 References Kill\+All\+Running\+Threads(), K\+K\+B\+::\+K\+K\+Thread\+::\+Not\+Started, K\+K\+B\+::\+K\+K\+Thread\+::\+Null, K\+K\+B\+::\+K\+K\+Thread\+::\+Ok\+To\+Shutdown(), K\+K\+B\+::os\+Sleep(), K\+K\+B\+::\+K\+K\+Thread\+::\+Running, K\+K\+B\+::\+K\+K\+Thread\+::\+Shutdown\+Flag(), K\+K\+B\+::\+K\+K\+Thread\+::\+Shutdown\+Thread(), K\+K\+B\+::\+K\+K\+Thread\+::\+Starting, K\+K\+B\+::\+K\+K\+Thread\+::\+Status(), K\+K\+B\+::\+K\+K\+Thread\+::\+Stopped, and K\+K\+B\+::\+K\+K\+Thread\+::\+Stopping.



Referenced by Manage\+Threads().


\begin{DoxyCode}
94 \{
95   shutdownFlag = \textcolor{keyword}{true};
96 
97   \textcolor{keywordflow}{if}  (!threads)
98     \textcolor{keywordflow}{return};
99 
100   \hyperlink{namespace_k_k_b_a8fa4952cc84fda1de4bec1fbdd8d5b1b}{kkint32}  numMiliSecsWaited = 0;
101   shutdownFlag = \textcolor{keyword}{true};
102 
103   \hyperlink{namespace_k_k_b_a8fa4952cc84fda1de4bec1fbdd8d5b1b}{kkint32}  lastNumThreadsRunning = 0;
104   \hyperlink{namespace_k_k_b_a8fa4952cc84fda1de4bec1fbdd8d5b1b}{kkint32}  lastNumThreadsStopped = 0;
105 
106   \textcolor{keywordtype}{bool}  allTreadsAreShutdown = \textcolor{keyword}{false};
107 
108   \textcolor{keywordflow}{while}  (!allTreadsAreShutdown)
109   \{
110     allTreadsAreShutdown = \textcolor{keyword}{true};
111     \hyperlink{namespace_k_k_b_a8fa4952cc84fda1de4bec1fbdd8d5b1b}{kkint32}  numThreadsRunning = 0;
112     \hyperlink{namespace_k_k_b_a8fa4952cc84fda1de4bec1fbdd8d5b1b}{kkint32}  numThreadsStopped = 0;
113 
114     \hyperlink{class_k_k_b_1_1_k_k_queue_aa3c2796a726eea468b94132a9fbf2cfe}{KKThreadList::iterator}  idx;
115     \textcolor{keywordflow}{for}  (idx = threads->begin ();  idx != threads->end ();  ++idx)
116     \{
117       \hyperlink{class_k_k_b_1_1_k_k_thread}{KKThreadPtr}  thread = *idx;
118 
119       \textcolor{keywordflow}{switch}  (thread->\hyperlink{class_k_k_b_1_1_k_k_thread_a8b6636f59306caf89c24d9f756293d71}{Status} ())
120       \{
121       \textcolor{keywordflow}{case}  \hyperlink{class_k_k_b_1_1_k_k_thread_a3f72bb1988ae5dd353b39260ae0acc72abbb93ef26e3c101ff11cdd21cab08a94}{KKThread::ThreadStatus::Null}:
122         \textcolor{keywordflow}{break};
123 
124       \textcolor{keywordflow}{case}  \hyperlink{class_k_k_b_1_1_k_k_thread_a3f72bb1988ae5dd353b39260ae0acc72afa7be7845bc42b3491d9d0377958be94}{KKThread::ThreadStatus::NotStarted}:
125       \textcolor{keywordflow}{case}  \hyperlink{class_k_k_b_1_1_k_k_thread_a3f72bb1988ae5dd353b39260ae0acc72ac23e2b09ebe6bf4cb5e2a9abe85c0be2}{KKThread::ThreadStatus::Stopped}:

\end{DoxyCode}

-- WORK TO BE COMPLETED --
Output every entry shown above, exactly.

-- SOLUTION TO THE PROBLEM --
 References Kill\+All\+Running\+Threads(), K\+K\+B\+::\+K\+K\+Thread\+::\+Not\+Started, K\+K\+B\+::\+K\+K\+Thread\+::\+Null, K\+K\+B\+::\+K\+K\+Thread\+::\+Ok\+To\+Shutdown(), K\+K\+B\+::os\+Sleep(), K\+K\+B\+::\+K\+K\+Thread\+::\+Running, K\+K\+B\+::\+K\+K\+Thread\+::\+Shutdown\+Flag(), K\+K\+B\+::\+K\+K\+Thread\+::\+Shutdown\+Thread(), K\+K\+B\+::\+K\+K\+Thread\+::\+Starting, K\+K\+B\+::\+K\+K\+Thread\+::\+Status(), K\+K\+B\+::\+K\+K\+Thread\+::\+Stopped, and K\+K\+B\+::\+K\+K\+Thread\+::\+Stopping.



Referenced by Manage\+Threads().


\begin{DoxyCode}
94 \{
95   shutdownFlag = \textcolor{keyword}{true};
96 
97   \textcolor{keywordflow}{if}  (!threads)
98     \textcolor{keywordflow}{return};
99 
100   \hyperlink{namespace_k_k_b_a8fa4952cc84fda1de4bec1fbdd8d5b1b}{kkint32}  numMiliSecsWaited = 0;
101   shutdownFlag = \textcolor{keyword}{true};
102 
103   \hyperlink{namespace_k_k_b_a8fa4952cc84fda1de4bec1fbdd8d5b1b}{kkint32}  lastNumThreadsRunning = 0;
104   \hyperlink{namespace_k_k_b_a8fa4952cc84fda1de4bec1fbdd8d5b1b}{kkint32}  lastNumThreadsStopped = 0;
105 
106   \textcolor{keywordtype}{bool}  allTreadsAreShutdown = \textcolor{keyword}{false};
107 
108   \textcolor{keywordflow}{while}  (!allTreadsAreShutdown)
109   \{
110     allTreadsAreShutdown = \textcolor{keyword}{true};
111     \hyperlink{namespace_k_k_b_a8fa4952cc84fda1de4bec1fbdd8d5b1b}{kkint32}  numThreadsRunning = 0;
112     \hyperlink{namespace_k_k_b_a8fa4952cc84fda1de4bec1fbdd8d5b1b}{kkint32}  numThreadsStopped = 0;
113 
114     \hyperlink{class_k_k_b_1_1_k_k_queue_aa3c2796a726eea468b94132a9fbf2cfe}{KKThreadList::iterator}  idx;
115     \textcolor{keywordflow}{for}  (idx = threads->begin ();  idx != threads->end ();  ++idx)
116     \{
117       \hyperlink{class_k_k_b_1_1_k_k_thread}{KKThreadPtr}  thread = *idx;
118 
119       \textcolor{keywordflow}{switch}  (thread->\hyperlink{class_k_k_b_1_1_k_k_thread_a8b6636f59306caf89c24d9f756293d71}{Status} ())
120       \{
121       \textcolor{keywordflow}{case}  \hyperlink{class_k_k_b_1_1_k_k_thread_a3f72bb1988ae5dd353b39260ae0acc72abbb93ef26e3c101ff11cdd21cab08a94}{KKThread::ThreadStatus::Null}:
122         \textcolor{keywordflow}{break};
123 
124       \textcolor{keywordflow}{case}  \hyperlink{class_k_k_b_1_1_k_k_thread_a3f72bb1988ae5dd353b39260ae0acc72afa7be7845bc42b3491d9d0377958be94}{KKThread::ThreadStatus::NotStarted}:
125       \textcolor{keywordflow}{case}  \hyperlink{class_k_k_b_1_1_k_k_thread_a3f72bb1988ae5dd353b39260ae0acc72ac23e2b09ebe6bf4cb5e2a9abe85c0be2}{KKThread::ThreadStatus::Stopped}:

\end{DoxyCode}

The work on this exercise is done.